The protozoan parasites, Cryptosporidium parvum and Giardia lamblia, have been responsible for numerous waterborne outbreaks of gastrointestinal illness in the United States. The 1993 cryptosporidiosis outbreak in Milwaukee affected approximately 400,000 people and resulted in over 100 death. Both Cryptosporidium parvum oocysts and Giardia lamblia cysts have been found in many surface waters and are generally resistant to treatment with the chemical disinfectants used by water utilities. At the time of the Milwaukee outbreak, the accepted method for measuring Cryptosporidum in water, beside being extremely labor-intensive, could not distinguish between viable and non-viable (or infective vs. non-infective) organisms. Matrix-assisted laser desorption ionization mass spectrometry (MALDI-MS) recently has shown promise for identifying bacteria and distinguishing between species. We conducted MALDI-MS investigations to determine if MALDI-MS can be used to identify pathogenic protozoans and also to determine if live organisms can be distinguished from dead ones.
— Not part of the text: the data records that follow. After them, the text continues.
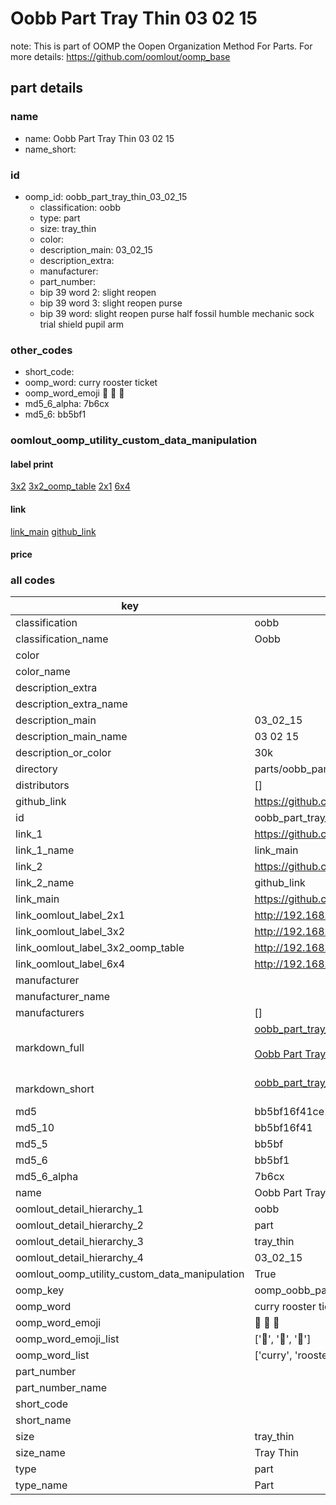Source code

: # Oobb Part Tray Thin 03 02 15  

note: This is part of OOMP the Oopen Organization Method For Parts. For more details: https://github.com/oomlout/oomp_base

##  part details





### name
* name: Oobb Part Tray Thin 03 02 15
* name_short: 
### id
* oomp_id: oobb_part_tray_thin_03_02_15
  * classification: oobb
  * type: part
  * size: tray_thin
  * color: 
  * description_main: 03_02_15
  * description_extra: 
  * manufacturer: 
  * part_number: 
  * bip 39 word 2: slight reopen
  * bip 39 word 3: slight reopen purse
  * bip 39 word: slight reopen purse half fossil humble mechanic sock trial shield pupil arm

### other_codes
* short_code: 
* oomp_word: curry rooster ticket
* oomp_word_emoji :curry: :rooster: :ticket:
* md5_6_alpha: 7b6cx
* md5_6: bb5bf1






### oomlout_oomp_utility_custom_data_manipulation
#### label print
[3x2](http://192.168.1.245:1112/?label=oomp%207b6cx)
[3x2_oomp_table](http://192.168.1.107:1112/?label=oomp%207b6cx)
[2x1](http://192.168.1.242:1112/?label=oomp%207b6cx)
[6x4](http://192.168.1.55:1112/?label=oomp%207b6cx)    

#### link

[link_main](https://github.com/oomlout/oomlout_oomp_current_version_messy/tree/main/parts/oobb_part_tray_thin_03_02_15) [github_link](https://github.com/oomlout/oomlout_oomp_part_src/tree/main/parts/oobb_part_tray_thin_03_02_15)                             

#### price







### all codes 
| key | value |  
| --- | --- |  
| classification | oobb |  
| classification_name | Oobb |  
| color |  |  
| color_name |  |  
| description_extra |  |  
| description_extra_name |  |  
| description_main | 03_02_15 |  
| description_main_name | 03 02 15 |  
| description_or_color | 30k |  
| directory | parts/oobb_part_tray_thin_03_02_15 |  
| distributors | [] |  
| github_link | https://github.com/oomlout/oomlout_oomp_part_src/tree/main/parts/oobb_part_tray_thin_03_02_15 |  
| id | oobb_part_tray_thin_03_02_15 |  
| link_1 | https://github.com/oomlout/oomlout_oomp_current_version_messy/tree/main/parts/oobb_part_tray_thin_03_02_15 |  
| link_1_name | link_main |  
| link_2 | https://github.com/oomlout/oomlout_oomp_part_src/tree/main/parts/oobb_part_tray_thin_03_02_15 |  
| link_2_name | github_link |  
| link_main | https://github.com/oomlout/oomlout_oomp_current_version_messy/tree/main/parts/oobb_part_tray_thin_03_02_15 |  
| link_oomlout_label_2x1 | http://192.168.1.242:1112/?label=oomp%207b6cx |  
| link_oomlout_label_3x2 | http://192.168.1.245:1112/?label=oomp%207b6cx |  
| link_oomlout_label_3x2_oomp_table | http://192.168.1.107:1112/?label=oomp%207b6cx |  
| link_oomlout_label_6x4 | http://192.168.1.55:1112/?label=oomp%207b6cx |  
| manufacturer |  |  
| manufacturer_name |  |  
| manufacturers | [] |  
| markdown_full | [oobb_part_tray_thin_03_02_15](https://github.com/oomlout/oomlout_oomp_current_version_messy/tree/main/parts/oobb_part_tray_thin_03_02_15)<br>[](https://github.com/oomlout/oomlout_oomp_current_version_messy/tree/main/parts/oobb_part_tray_thin_03_02_15)<br>[Oobb Part Tray Thin 03 02 15](https://github.com/oomlout/oomlout_oomp_current_version_messy/tree/main/parts/oobb_part_tray_thin_03_02_15)<br><br> |  
| markdown_short | [oobb_part_tray_thin_03_02_15](https://github.com/oomlout/oomlout_oomp_current_version_messy/tree/main/parts/oobb_part_tray_thin_03_02_15)<br><br> |  
| md5 | bb5bf16f41ce1145bbadf6875d2d9e5d |  
| md5_10 | bb5bf16f41 |  
| md5_5 | bb5bf |  
| md5_6 | bb5bf1 |  
| md5_6_alpha | 7b6cx |  
| name | Oobb Part Tray Thin 03 02 15 |  
| oomlout_detail_hierarchy_1 | oobb |  
| oomlout_detail_hierarchy_2 | part |  
| oomlout_detail_hierarchy_3 | tray_thin |  
| oomlout_detail_hierarchy_4 | 03_02_15 |  
| oomlout_oomp_utility_custom_data_manipulation | True |  
| oomp_key | oomp_oobb_part_tray_thin_03_02_15 |  
| oomp_word | curry rooster ticket |  
| oomp_word_emoji | :curry: :rooster: :ticket: |  
| oomp_word_emoji_list | [':curry:', ':rooster:', ':ticket:'] |  
| oomp_word_list | ['curry', 'rooster', 'ticket'] |  
| part_number |  |  
| part_number_name |  |  
| short_code |  |  
| short_name |  |  
| size | tray_thin |  
| size_name | Tray Thin |  
| type | part |  
| type_name | Part |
The acquired spectrum of each of the organisms contained numerous protein marker ions, and the observed noise level was low. Careful inspection of MALDI-mass spectra of both pathogens revealed numerour marker proteins with molecular massdes ranging from 3-36 kDa. Mass spectra of Giardia lamblia and Giardia muris cysts revealed comon biomarkers at 662, 10365, 10571, 11321, and 12446 kDa, which may be indicators for genus Giardia. The marker proteins (>20) observed in MALDI spectrum of Giardia lamblia, ranging rom 3-36 kDa, may be representative of the lamblia species. Similary, proteins (>25; 3-32 kDa) detected only in the spectrum of Giardia muris may be representative of the muris species. Similar marker proteins for Cryptosporidium parvum and Cryptosporidium muris oocysts were also found, indicating that these species may be distinguished.
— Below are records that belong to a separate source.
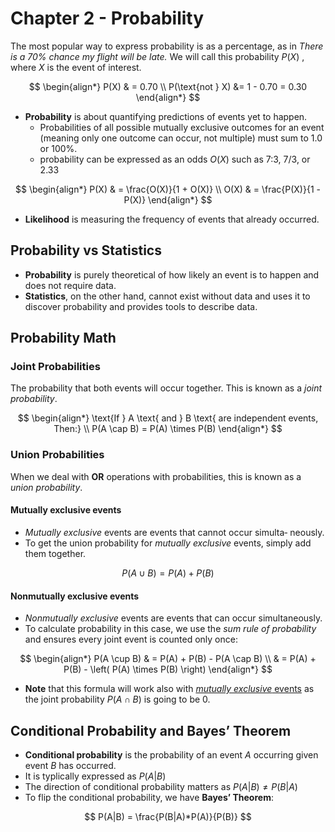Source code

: # Chapter 2 - Probability
The most popular way to express probability is as a percentage, as in _There is a 70% chance my flight will be late._ We will call this probability $P(X)$ , where $X$ is the event of interest.

$$
\begin{align*}
P(X) & = 0.70 \\
P(\text{not } X) &= 1 - 0.70 = 0.30
\end{align*}
$$

* **Probability** is about quantifying predictions of events yet to happen.
    * Probabilities of all possible mutually exclusive outcomes for an event (meaning only one outcome can occur, not multiple) must sum to 1.0 or 100%.
    * probability can be expressed as an odds $O(X)$ such as 7:3, 7/3, or 2.33

$$
\begin{align*}
P(X) & = \frac{O(X)}{1 + O(X)} \\
O(X) & = \frac{P(X)}{1 - P(X)}
\end{align*}
$$

* **Likelihood** is measuring the frequency of events that already occurred.

## Probability vs Statistics
* **Probability** is purely theoretical of how likely an event is to happen and does not require data.
* **Statistics**, on the other hand, cannot exist without data and uses it to discover probability and provides tools to describe data.

## Probability Math
### Joint Probabilities
The probability that both events will occur together. This is known as a _joint probability_.

$$
\begin{align*}
\text{If } A \text{ and } B \text{ are independent events, Then:} \\
P(A \cap B) = P(A) \times P(B)
\end{align*}
$$
### Union Probabilities
When we deal with **OR** operations with probabilities, this is known as a _union probability_.
#### Mutually exclusive events
* _Mutually exclusive_ events are events that cannot occur simulta‐ neously.
* To get the union probability for _mutually exclusive_ events, simply add them together.

$$
P(A \cup B) = P(A) + P(B)
$$

#### Nonmutually exclusive events
* _Nonmutually exclusive_ events are events that can occur simultaneously.
* To calculate probability in this case, we use the _sum rule of probability_ and ensures every joint event is counted only once:

$$
\begin{align*}
P(A \cup B) & = P(A) + P(B) - P(A \cap B) \\
& = P(A) + P(B) - \left( P(A) \times P(B) \right)
\end{align*}
$$

* **Note** that this formula will work also with [_mutually exclusive_ events](#mutually-exclusive-events) as the joint probability $P(A \cap B)$ is going to be $0$.


## Conditional Probability and Bayes’ Theorem
* **Conditional probability** is the probability of an event $A$ occurring given event $B$ has occurred.
* It is typlically expressed as $P(A|B)$
* The direction of conditional probability matters as $P(A|B) \neq P(B|A)$
* To flip the conditional probability, we have **Bayes’ Theorem**:

$$
P(A|B) = \frac{P(B|A)*P(A)}{P(B)}
$$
The solutions could be stored at 4 degrees C, at least over a period of two days, without noticeable decomposition. The spectral data could be generated reproducibly, and the observed detection limits for these microorganisms were also significantly low (~10 to 100 (oo)cysts). When the lyophilized organisms were suspended in PbS buffer and/or detergents, the observed signals were diminished either significantly or totally. However, clean up of such samples over a reverse phase cartridge (C8) nullified the ionization suppression caused by the salts and detergents. Investigations are presently underway to determine the reproducibility of the generated spectral data and the effect of variation in growth conditions and sample preparation on observed biomarkers. Similarly, sample concentration techniques are being developed to allow the detection of low levels of these organisms in larger volumes of water.